Het is van elk praktijkbesef gespeend te menen dat kunstenaars van divers pluimage, zowel wat afkomst als opvatting betreft, bij elkaar kunnen gaan zitten discussiëren om zodoende tot zoiets als de best mogelijke (werk)aanpak van of voor hun of zelfs dé kunst te komen. Over de kubistische visie en aanpak van Picasso en Braque is, honderd jaar geleden, gelukkig nooit gestemd. Wel hebben die twee natuurlijk onderling gediscussieerd over wat ze aan het doen waren en waar ze ermee naartoe wilden. Maar, geloof me, dit vooral middels verf en kwast, en dus met en vooral ín de dingen die ze aan het maken waren! Ik kan een paar vingers van een hand missen om mijn artistiek ware schrijfdiscussiemakkers te mogen tellen: dat zijn degenen die in mijn teksten mogen krassen, gummen, veranderen, en in wier teksten ik dat van mijn kant mag doen – en dat vindt nooit anders plaats dan strikt onder vier ogen.
Aan wetenschappelijk onderzoek of experimenteel werk doet de kunstenaar evenmin. Hij bouwt niet weldoordachtig en systematisch voort op wat voorgangers en tijdgenoten als vaststaand hebben ontdekt of publiekelijk verantwoord hebben aangetoond en bewezen. Sowieso ontbreekt het hem, zeker in onze tijd met haar miljarden aardbewoners, aan de tijd en mogelijkheid om al die publicaties van zijn vakgenoten bij te houden. Praktiserend interesseert hij zich nauwelijks of niet voor wat kunst- en literatuurwetenschappers als evolutionair-culturele ontwikkelingslijnen menen te zien. Veeleer plaatst hij daar forse vraagtekens bij. Want wat zou Cézanne van Picasso hebben gevonden? En zou Monet zich niet in zijn waterleliegraf omdraaien bij het zien van de vlekken van Sam Francis?

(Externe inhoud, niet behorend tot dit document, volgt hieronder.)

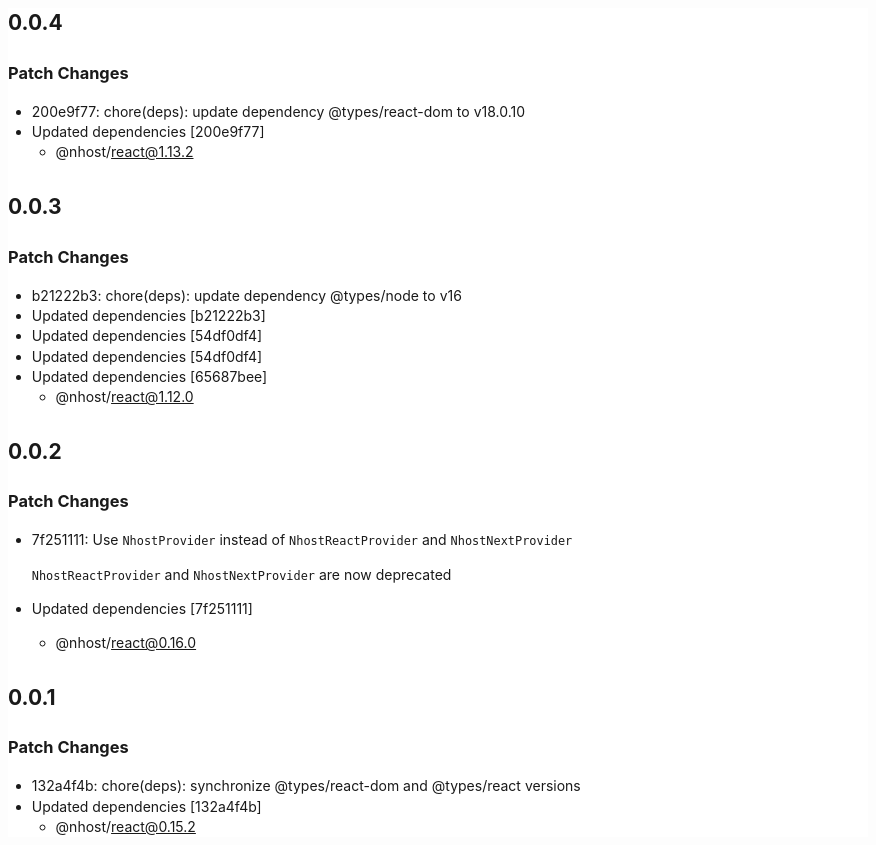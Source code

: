 ## 0.0.4

### Patch Changes

- 200e9f77: chore(deps): update dependency @types/react-dom to v18.0.10
- Updated dependencies [200e9f77]
  - @nhost/react@1.13.2

## 0.0.3

### Patch Changes

- b21222b3: chore(deps): update dependency @types/node to v16
- Updated dependencies [b21222b3]
- Updated dependencies [54df0df4]
- Updated dependencies [54df0df4]
- Updated dependencies [65687bee]
  - @nhost/react@1.12.0

## 0.0.2

### Patch Changes

- 7f251111: Use `NhostProvider` instead of `NhostReactProvider` and `NhostNextProvider`

  `NhostReactProvider` and `NhostNextProvider` are now deprecated

- Updated dependencies [7f251111]
  - @nhost/react@0.16.0

## 0.0.1

### Patch Changes

- 132a4f4b: chore(deps): synchronize @types/react-dom and @types/react versions
- Updated dependencies [132a4f4b]
  - @nhost/react@0.15.2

Kunstenaars gunnen de meesten van hun tijdvakgenoten, heimelijk of kennelijk, geen fijn plekje onder de zon. Ze willen licht en ruimte voor hun eigen werk. Vandaar dat er, zo niet expliciet dan wel impliciet, een voortdurende machtsstrijd tussen hen plaatsvindt. In tegenstelling tot het dier heeft de mens echter een historisch bewustzijn – anders zou hij überhaupt geen kunst maken –, en zo kan het gebeuren dat na een eeuw of wat, de kaarten anders worden geschud, dat een in zijn periode gevierd schilder als Cabanel als producent van poeha wordt gezien of dat een toentertijd miskendeling als Hölderlin nu, ondanks dat we in dürftiger Zeit leven, opnieuw in (een helaas nog steeds zeer gebrekkige) Nederlandse vertaling wordt uitgegeven. Maar het blijft een feit: levende kunstenaars discussiëren liever tegen dan met levende kunstenaars. Het lijkt een bestaansvoorwaarde van hun métier.